Sunday, May 31st, 2009

Just a tool


Software Tools by mrbill
I am increasingly worried when I heard the phrase "ICT is just a tool". It is in danger of becoming a one dimensional mantra that will be increasingly used to dismiss claims by anybody that wishes to study the area in greater depth.

As I see this, it is akin to dismissing writing as just a hand coordination skill, numeracy just a tool for numbers, literacy as just another language too, medicine is just a tool helping sick people. I am not suggesting that ICT is the equal of these, just that it misses the potential, scope and benefits of studying any topic in greater depth by trivializing what it has to offer.

I would like my students to show some passion and study great literature, explore self-expression through the arts, understand modern issues through open historical eyes and feel confident about tackling big questions with science.

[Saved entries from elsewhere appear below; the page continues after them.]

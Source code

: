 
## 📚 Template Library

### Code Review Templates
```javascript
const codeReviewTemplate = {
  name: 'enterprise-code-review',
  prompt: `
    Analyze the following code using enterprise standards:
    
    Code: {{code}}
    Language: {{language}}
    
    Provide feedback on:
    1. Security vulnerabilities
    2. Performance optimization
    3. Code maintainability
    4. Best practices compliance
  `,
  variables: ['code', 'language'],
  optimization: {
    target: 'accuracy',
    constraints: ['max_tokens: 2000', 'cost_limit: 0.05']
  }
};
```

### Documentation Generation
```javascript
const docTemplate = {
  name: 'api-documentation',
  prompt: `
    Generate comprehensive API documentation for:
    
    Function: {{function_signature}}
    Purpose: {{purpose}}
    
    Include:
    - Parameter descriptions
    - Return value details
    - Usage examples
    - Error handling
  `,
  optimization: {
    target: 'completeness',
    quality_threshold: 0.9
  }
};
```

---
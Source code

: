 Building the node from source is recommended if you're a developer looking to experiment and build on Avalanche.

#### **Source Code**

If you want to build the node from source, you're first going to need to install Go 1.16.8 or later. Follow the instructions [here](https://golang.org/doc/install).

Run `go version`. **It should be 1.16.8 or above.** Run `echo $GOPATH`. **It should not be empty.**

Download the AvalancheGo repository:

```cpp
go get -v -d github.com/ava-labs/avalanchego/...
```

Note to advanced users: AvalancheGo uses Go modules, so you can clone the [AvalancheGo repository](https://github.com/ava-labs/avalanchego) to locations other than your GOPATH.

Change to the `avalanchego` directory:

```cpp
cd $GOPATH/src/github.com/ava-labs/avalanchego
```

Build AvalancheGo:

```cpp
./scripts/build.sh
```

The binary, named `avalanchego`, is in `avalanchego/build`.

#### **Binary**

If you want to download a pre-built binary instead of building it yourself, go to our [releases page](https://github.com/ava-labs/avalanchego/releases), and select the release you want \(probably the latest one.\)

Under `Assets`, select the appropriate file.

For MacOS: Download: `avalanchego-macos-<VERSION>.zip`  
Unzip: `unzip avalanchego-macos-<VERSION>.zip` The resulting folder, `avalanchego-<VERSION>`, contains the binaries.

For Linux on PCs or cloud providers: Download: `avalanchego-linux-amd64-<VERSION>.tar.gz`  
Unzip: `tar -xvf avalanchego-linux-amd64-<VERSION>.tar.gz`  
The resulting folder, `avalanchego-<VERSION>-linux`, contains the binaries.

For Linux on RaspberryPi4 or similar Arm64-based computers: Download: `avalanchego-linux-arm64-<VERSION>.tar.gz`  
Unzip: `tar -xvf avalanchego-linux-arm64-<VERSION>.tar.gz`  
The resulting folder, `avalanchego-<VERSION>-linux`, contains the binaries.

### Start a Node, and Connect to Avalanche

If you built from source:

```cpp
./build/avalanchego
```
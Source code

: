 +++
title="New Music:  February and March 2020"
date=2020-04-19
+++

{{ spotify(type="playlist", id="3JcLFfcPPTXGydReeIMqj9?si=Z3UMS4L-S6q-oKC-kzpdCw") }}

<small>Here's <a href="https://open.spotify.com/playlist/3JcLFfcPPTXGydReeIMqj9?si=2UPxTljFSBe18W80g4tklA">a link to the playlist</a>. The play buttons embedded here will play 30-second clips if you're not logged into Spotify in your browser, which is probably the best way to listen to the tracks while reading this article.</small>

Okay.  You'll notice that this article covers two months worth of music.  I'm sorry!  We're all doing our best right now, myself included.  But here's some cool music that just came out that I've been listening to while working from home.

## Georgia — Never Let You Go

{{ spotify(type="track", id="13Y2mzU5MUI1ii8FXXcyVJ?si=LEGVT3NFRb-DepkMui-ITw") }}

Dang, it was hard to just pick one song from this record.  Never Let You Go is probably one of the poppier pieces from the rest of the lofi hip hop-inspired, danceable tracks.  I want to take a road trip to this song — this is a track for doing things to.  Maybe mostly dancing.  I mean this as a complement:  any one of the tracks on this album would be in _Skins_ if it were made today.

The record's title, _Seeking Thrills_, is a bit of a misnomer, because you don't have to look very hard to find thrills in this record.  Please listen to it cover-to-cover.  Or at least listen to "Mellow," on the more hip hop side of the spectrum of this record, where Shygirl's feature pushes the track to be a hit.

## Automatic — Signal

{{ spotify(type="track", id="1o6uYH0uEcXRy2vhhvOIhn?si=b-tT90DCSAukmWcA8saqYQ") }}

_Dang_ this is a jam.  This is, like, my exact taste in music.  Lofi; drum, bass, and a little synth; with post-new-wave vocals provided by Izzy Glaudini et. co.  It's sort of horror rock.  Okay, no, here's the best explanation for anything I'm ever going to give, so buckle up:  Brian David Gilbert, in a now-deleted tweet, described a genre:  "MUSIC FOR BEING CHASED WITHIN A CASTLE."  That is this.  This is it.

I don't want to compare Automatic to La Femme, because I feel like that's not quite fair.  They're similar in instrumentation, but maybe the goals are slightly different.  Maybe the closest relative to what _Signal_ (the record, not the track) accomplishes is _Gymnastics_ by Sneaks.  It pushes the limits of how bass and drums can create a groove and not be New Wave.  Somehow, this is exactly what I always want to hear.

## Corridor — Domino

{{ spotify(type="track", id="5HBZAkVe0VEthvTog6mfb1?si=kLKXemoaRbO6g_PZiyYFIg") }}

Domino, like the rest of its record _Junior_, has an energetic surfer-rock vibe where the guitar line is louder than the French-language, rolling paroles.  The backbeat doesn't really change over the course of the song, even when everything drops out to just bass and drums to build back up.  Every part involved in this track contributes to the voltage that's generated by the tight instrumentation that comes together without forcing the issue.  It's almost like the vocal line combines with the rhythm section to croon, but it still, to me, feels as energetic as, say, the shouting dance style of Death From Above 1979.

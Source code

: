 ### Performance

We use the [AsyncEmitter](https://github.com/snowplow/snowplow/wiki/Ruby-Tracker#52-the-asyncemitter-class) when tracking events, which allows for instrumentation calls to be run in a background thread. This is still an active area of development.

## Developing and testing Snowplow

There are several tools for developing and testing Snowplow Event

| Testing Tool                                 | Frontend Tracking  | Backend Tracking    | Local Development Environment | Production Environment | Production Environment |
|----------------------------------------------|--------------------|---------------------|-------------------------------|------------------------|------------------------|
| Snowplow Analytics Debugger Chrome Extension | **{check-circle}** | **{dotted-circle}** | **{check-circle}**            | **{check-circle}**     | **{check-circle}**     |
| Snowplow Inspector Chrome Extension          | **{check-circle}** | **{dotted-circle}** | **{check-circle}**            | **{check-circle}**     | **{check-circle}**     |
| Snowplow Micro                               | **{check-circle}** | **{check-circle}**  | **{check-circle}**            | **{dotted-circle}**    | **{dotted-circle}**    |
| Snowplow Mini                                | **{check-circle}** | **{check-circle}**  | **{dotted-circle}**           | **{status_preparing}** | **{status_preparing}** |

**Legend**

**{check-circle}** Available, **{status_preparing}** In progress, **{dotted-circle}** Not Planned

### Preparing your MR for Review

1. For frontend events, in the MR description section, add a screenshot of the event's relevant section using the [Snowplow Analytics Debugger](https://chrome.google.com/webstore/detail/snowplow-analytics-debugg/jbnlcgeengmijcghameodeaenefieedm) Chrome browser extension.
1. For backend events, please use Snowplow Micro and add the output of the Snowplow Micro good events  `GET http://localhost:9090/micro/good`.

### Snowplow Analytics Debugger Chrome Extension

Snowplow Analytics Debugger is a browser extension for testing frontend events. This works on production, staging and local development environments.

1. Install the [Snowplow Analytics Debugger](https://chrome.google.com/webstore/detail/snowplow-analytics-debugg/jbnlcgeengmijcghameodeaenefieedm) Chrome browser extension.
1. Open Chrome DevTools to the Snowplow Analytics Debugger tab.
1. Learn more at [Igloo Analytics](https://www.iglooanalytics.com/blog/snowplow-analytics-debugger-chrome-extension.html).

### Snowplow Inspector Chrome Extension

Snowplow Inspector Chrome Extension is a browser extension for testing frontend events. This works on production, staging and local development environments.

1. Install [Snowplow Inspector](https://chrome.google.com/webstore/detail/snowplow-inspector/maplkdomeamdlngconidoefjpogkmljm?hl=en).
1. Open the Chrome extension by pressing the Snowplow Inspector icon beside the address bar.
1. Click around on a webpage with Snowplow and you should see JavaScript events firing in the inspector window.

It would be sad if they saw anything as just a tool, perhaps missing some of the rich social and cultural connections that work to make any learning area into a learning area with value and relevance. It is up to schools to figure out how we can best put all these pieces together to create a rich local curriculum.

Repeated cries 'ICT is just a tool' will become an undignified snub for the senior secondary students that I am teaching information technology and potentially undermine those who are considering tertiary studies or career options.

We need to call IT for what IT is.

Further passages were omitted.